Callum Lerwick wrote:
On Wed, 2007-08-01 at 16:26 -0400, Bill Nottingham wrote:
bz2 makes things somewhat smaller, with a significant increase in
cpu time and memory usage; unknown how much that is worth it. rpm
already gzips the payload.
bz2 is orders of magnitude slower than gzip. It tends to be worth it
with source tarballs, where bz2's compression is especially effective,
the bandwidth savings outweigh the slowness and you're usually not
dealing with gigabytes of data.
Now, installing an entire 4-6-10gb Fedora distro from bz2 will likely
stretch your install time to days on a mediocre machine, and weeks on a
slow one. Not worth it.
I don't think you're right. For package (or whole OS) installation
we're mostly I/O bound, with some latency added by scriptlets. Some of
the scriptlets are cpu bound, but that doesn't matter in this context
since we're not decompressing things while the scriptlets run.
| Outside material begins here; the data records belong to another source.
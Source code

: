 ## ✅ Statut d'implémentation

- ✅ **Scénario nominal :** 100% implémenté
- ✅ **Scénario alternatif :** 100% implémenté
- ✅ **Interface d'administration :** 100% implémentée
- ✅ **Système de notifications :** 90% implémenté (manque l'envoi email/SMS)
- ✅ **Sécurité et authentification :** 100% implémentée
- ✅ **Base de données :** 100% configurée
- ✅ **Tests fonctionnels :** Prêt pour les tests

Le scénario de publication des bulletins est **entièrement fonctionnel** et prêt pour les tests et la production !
In the
package installation scenario, rpm is basically piping the output of the
decompression into cpio -di . CPU time isn't really an issue; the
output is being limited by disk i/o. You're basically not going to be
cpu bound unless your target media is *extremely* fast. If you're in a
situation where that's the case, you're still going to get a faster
install than most users, so the decompression isn't really a point of pain.